United States and China Finally Agree to “Phase One” Deal
Last week, the United States and China reached an agreement on the long-awaited “phase one” trade deal. The deal, originally announced in October, will include tariff reductions by the United States and a $200 billion increase of U.S. good purchases by China. According to U.S. Trade Representative Robert Lighthizer, the 86-page agreement is currently being translated and undergoing legal review, but the terms are agreed to. The parties expect to sign the deal in early January.
As part of the agreement, the United States indefinitely postponed a 15 percent tariff that was scheduled to be imposed December 15th on $160 billion of Chinese imports. The United States also expects to reduce tariffs on an additional $120 billion of Chinese imports from 15 percent to 7.5 percent. Over the next two years, China has agreed to increase purchases of U.S. goods and services by $200 billion over 2017 levels, including $40 to $50 billion annually in agricultural products.
Additionally, the deal will cover intellectual property, technology transfer, agriculture (structural barriers), financial services, and dispute resolution, according to the Fact Sheet released by USTR. The intellectual property chapter will address longstanding issues such as trade secrets and pharmaceutical intellectual property protections. The financial services chapter should allow U.S. financial service firms to compete more effectively in the Chinese market.
The technology transfer chapter will include “binding and enforceable obligations,” with China agreeing to end its controversial practice of forcing foreign companies to transfer their technologies to Chinese firms as a condition for obtaining market access. China has also commit to “provide transparency, fairness, and due process in administrative proceedings and to have technology transfer and licensing take place on market terms.” The technology transfer chapter is notable because earlier reports indicated that it would not be included in the deal.

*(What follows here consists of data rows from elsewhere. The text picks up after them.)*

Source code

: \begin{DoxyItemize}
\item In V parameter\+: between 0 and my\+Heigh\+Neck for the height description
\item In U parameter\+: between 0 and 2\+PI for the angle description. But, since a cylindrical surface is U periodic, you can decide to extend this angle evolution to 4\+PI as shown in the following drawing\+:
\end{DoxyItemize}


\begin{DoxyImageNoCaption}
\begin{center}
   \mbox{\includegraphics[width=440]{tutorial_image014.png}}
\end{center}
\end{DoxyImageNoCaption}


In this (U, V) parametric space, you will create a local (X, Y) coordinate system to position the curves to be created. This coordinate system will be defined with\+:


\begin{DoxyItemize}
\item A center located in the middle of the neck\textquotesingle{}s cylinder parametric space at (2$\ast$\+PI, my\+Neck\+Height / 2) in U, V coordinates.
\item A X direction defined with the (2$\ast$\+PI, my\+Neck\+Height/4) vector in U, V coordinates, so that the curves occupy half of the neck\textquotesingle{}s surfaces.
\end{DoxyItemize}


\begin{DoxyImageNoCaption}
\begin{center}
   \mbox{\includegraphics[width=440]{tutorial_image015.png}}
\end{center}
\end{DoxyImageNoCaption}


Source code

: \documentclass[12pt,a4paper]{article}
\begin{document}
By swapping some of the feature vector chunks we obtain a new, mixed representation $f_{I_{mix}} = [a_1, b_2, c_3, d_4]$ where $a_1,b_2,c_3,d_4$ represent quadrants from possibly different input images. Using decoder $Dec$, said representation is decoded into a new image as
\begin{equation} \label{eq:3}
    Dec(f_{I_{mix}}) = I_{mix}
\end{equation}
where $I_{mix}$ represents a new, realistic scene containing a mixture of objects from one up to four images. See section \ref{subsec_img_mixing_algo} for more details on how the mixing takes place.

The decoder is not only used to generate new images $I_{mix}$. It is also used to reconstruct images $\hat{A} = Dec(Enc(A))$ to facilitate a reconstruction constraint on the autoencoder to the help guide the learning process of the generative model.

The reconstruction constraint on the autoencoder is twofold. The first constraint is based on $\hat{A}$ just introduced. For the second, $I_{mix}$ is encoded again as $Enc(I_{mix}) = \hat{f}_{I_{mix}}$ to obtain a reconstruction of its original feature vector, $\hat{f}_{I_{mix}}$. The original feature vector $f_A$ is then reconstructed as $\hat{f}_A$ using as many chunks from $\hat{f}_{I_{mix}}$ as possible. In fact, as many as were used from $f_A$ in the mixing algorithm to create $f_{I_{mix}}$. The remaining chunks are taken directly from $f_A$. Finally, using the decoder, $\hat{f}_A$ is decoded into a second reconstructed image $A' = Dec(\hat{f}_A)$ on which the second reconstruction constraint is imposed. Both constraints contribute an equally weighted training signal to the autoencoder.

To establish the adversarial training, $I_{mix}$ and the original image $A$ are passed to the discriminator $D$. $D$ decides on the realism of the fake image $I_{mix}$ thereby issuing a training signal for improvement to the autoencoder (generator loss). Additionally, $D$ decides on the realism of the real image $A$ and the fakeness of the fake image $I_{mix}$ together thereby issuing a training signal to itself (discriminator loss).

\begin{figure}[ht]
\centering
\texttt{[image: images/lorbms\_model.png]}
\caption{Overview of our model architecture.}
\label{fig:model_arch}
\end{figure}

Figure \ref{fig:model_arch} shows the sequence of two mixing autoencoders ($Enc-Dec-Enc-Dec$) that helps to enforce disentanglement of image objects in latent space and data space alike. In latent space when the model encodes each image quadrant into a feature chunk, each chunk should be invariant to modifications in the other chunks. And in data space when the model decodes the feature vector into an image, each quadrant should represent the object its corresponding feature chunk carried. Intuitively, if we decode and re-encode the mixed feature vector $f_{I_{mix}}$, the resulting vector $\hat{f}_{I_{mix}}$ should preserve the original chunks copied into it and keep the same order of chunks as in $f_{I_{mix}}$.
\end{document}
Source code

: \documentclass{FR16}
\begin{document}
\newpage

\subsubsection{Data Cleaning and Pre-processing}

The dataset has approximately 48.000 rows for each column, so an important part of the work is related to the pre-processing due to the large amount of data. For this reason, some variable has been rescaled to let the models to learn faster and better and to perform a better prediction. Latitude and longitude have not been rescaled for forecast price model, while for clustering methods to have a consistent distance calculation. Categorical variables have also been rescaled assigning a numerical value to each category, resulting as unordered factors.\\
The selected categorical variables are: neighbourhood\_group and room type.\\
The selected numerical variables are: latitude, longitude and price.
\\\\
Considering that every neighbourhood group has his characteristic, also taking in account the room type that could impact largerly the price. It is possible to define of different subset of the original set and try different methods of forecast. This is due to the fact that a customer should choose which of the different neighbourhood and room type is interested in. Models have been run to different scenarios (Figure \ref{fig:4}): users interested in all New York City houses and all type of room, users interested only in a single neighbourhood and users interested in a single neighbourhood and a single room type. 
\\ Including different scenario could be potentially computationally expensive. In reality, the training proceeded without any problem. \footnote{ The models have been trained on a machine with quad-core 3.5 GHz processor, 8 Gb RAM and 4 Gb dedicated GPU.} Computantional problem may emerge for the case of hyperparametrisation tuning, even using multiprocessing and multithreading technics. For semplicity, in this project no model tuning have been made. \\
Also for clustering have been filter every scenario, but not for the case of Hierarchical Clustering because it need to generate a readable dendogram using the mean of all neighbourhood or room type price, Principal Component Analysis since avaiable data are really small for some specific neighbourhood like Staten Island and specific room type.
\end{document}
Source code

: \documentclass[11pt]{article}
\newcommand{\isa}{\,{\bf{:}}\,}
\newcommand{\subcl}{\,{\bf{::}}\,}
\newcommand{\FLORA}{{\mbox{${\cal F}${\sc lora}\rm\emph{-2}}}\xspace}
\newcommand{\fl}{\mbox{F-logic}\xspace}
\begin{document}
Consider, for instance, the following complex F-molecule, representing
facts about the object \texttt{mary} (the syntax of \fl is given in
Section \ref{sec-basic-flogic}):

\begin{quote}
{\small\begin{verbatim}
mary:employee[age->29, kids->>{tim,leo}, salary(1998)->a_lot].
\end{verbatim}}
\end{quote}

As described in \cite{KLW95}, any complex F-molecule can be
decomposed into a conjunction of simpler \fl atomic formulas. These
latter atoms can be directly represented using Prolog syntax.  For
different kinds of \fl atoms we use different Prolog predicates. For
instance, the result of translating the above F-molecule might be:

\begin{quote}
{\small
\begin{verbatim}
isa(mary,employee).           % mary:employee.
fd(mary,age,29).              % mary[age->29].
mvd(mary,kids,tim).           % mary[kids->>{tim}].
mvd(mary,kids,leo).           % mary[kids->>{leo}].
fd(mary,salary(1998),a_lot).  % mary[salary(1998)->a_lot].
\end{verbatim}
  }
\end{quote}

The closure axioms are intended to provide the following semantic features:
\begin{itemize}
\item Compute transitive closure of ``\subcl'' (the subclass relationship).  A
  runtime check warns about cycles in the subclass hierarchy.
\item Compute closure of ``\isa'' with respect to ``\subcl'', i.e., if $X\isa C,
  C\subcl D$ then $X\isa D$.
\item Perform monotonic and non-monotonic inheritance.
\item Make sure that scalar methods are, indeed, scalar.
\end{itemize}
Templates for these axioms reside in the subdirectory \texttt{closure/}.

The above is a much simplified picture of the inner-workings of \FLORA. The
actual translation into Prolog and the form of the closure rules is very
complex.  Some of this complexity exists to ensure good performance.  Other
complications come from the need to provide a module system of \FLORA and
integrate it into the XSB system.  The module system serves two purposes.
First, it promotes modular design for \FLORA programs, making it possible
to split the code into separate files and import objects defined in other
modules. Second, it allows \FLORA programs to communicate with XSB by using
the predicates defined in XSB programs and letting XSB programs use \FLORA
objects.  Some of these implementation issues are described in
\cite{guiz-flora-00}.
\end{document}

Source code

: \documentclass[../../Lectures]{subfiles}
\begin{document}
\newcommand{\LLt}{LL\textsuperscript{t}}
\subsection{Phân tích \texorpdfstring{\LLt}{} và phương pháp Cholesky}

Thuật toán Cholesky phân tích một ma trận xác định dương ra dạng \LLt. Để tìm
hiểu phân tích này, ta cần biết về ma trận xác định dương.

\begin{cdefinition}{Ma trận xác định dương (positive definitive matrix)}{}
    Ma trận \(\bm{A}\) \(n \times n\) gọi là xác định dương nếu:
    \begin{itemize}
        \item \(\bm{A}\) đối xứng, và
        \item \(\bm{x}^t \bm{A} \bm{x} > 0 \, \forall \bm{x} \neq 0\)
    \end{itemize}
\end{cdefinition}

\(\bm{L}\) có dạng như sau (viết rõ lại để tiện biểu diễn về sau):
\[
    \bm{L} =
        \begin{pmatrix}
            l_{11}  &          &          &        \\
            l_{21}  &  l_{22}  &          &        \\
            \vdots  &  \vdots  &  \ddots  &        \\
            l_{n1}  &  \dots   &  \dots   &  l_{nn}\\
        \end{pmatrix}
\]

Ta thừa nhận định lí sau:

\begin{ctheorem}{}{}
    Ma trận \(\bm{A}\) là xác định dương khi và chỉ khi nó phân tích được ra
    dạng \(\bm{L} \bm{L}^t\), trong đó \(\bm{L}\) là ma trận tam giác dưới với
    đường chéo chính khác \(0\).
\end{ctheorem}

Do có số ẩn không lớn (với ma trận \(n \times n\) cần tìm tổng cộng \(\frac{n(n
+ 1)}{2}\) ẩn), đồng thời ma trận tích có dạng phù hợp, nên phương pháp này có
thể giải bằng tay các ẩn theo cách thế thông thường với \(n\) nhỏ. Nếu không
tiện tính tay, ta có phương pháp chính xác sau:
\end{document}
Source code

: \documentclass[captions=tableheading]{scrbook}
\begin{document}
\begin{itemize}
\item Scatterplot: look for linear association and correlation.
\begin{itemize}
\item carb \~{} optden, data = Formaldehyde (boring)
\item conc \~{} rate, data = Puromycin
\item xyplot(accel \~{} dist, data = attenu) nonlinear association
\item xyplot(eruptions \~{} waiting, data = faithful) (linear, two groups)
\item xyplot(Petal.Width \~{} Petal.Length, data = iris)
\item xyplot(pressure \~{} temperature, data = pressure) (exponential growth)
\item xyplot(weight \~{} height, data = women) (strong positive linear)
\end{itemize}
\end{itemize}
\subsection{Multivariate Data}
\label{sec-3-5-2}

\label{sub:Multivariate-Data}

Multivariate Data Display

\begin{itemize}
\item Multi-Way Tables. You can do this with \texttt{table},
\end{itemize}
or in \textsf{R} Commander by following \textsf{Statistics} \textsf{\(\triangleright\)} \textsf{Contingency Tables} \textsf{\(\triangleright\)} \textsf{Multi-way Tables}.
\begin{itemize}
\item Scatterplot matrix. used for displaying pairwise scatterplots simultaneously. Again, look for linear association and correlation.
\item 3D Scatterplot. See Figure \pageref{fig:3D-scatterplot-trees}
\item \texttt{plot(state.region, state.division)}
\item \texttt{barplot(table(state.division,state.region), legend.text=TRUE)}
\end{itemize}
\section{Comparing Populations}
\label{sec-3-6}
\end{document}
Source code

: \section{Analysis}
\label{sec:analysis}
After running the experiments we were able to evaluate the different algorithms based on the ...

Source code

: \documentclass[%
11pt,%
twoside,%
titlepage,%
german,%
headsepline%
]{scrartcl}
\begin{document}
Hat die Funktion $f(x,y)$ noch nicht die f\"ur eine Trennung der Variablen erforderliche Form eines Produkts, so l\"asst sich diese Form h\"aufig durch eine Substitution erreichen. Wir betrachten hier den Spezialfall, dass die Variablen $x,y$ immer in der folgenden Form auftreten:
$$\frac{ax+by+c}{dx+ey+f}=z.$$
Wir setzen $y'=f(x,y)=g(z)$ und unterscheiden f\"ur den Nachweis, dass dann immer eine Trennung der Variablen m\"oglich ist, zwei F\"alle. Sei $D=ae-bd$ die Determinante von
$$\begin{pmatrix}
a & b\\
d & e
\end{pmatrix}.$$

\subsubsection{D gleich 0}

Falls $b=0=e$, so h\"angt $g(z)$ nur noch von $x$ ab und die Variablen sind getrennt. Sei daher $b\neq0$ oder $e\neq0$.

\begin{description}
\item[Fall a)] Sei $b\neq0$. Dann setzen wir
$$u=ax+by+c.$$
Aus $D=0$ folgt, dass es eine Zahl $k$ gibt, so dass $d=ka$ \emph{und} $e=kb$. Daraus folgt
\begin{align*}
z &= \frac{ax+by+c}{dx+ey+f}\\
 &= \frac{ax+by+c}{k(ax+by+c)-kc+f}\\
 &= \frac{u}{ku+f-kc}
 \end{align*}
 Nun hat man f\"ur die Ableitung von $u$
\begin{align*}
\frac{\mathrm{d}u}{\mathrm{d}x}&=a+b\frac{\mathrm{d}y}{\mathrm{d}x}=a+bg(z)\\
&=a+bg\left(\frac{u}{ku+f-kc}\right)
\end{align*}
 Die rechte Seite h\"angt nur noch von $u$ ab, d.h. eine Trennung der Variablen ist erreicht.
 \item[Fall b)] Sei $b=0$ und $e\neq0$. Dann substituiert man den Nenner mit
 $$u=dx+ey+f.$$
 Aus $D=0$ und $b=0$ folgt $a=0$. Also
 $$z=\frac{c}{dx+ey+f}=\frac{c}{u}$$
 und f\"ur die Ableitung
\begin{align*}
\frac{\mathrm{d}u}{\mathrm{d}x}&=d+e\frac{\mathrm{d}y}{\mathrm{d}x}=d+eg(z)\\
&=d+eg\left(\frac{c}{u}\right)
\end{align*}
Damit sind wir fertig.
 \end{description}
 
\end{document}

The agreement also contains a dispute resolution chapter. Enforceability is a longstanding issue in previous agreements between the United States and China. This chapter will provide both sides with a mechanism to ensure the implementation of and compliance with the agreement. It will also allow both sides to take “proportionate responsive actions” when deemed appropriate. While specific procedures have not been released, the inclusion of a dispute resolution chapter will go a long way towards quelling the fears of some that China will not follow through on its obligations.